# Work to be completed
Copy out each line in the material below that has the word "tabular".

# Input material

--- --- ---

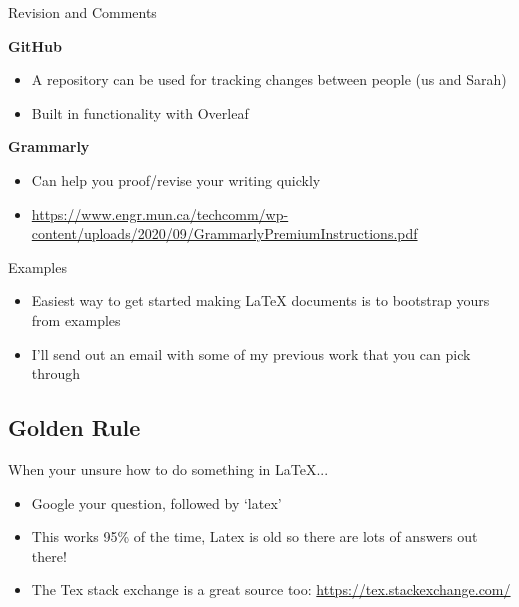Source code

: \documentclass{beamer}
\begin{document}
\begin{frame}{Revision and Comments}

    \textbf{GitHub}
    \begin{itemize}
        \item A repository can be used for tracking changes between people (us and Sarah) 
        \item Built in functionality with Overleaf
    \end{itemize}
    
    \vspace{\baselineskip}
    
    \textbf{Grammarly}
    \begin{itemize}
        \item Can help you proof/revise your writing quickly
        \item \url{https://www.engr.mun.ca/techcomm/wp-content/uploads/2020/09/GrammarlyPremiumInstructions.pdf}
    \end{itemize}
    
\end{frame}

\begin{frame}{Examples}

    \begin{itemize}
        \item Easiest way to get started making \LaTeX{} documents is to bootstrap yours from examples
        \item I'll send out an email with some of my previous work that you can pick through
    \end{itemize}
    
\end{frame}

\subsection{Golden Rule}

\begin{frame}{When your unsure how to do something in \LaTeX... }
    
    \begin{itemize}
        \item Google your question, followed by `latex'
        \item This works 95\% of the time, Latex is old so there are lots of answers out there!
        \item The Tex stack exchange is a great source too: \url{https://tex.stackexchange.com/}
    \end{itemize}
    
\end{frame}
\end{document}
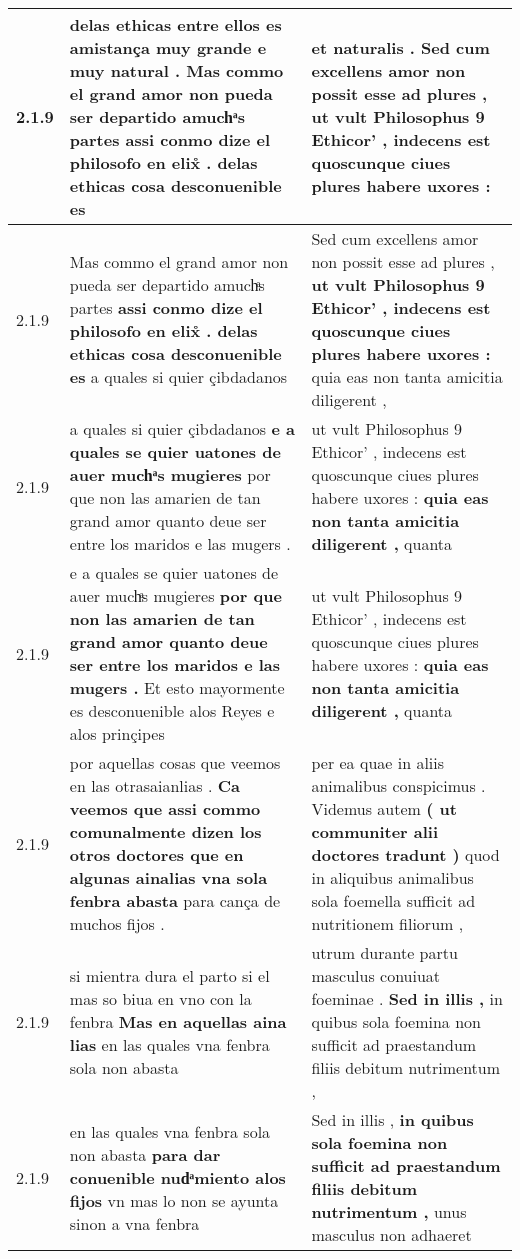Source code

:\begin{tabular}{|p{1cm}|p{6.5cm}|p{6.5cm}|}
2.1.9 & delas ethicas entre ellos es amistança muy grande e muy natural . \textbf{ Mas commo el grand amor non pueda ser departido amuchͣs partes } assi conmo dize el philosofo en elix̊ . delas ethicas cosa desconuenible es & et naturalis . \textbf{ Sed cum excellens amor non possit esse ad plures , } ut vult Philosophus 9 Ethicor’ , indecens est quoscunque ciues plures habere uxores : \\\hline
2.1.9 & Mas commo el grand amor non pueda ser departido amuchͣs partes \textbf{ assi conmo dize el philosofo en elix̊ . delas ethicas cosa desconuenible es } a quales si quier çibdadanos & Sed cum excellens amor non possit esse ad plures , \textbf{ ut vult Philosophus 9 Ethicor’ , indecens est quoscunque ciues plures habere uxores : } quia eas non tanta amicitia diligerent , \\\hline
2.1.9 & a quales si quier çibdadanos \textbf{ e a quales se quier uatones de auer muchͣs mugieres } por que non las amarien de tan grand amor quanto deue ser entre los maridos e las mugers . & ut vult Philosophus 9 Ethicor’ , indecens est quoscunque ciues plures habere uxores : \textbf{ quia eas non tanta amicitia diligerent , } quanta \\\hline
2.1.9 & e a quales se quier uatones de auer muchͣs mugieres \textbf{ por que non las amarien de tan grand amor quanto deue ser entre los maridos e las mugers . } Et esto mayormente es desconuenible alos Reyes e alos prinçipes & ut vult Philosophus 9 Ethicor’ , indecens est quoscunque ciues plures habere uxores : \textbf{ quia eas non tanta amicitia diligerent , } quanta \\\hline
2.1.9 & por aquellas cosas que veemos en las otrasaianlias . \textbf{ Ca veemos que assi commo comunalmente dizen los otros doctores que en algunas ainalias vna sola fenbra abasta } para cança de muchos fijos . & per ea quae in aliis animalibus conspicimus . Videmus autem \textbf{ ( ut communiter alii doctores tradunt ) } quod in aliquibus animalibus sola foemella sufficit ad nutritionem filiorum , \\\hline
2.1.9 & si mientra dura el parto si el mas so biua en vno con la fenbra \textbf{ Mas en aquellas aina lias } en las quales vna fenbra sola non abasta & utrum durante partu masculus conuiuat foeminae . \textbf{ Sed in illis , } in quibus sola foemina non sufficit ad praestandum filiis debitum nutrimentum , \\\hline
2.1.9 & en las quales vna fenbra sola non abasta \textbf{ para dar conuenible nudͣmiento alos fijos } vn mas lo non se ayunta sinon a vna fenbra & Sed in illis , \textbf{ in quibus sola foemina non sufficit ad praestandum filiis debitum nutrimentum , } unus masculus non adhaeret \\\hline

\end{tabular}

--- --- ---

# Response for this exercise
:\begin{tabular}{|p{1cm}|p{6.5cm}|p{6.5cm}|}
\end{tabular}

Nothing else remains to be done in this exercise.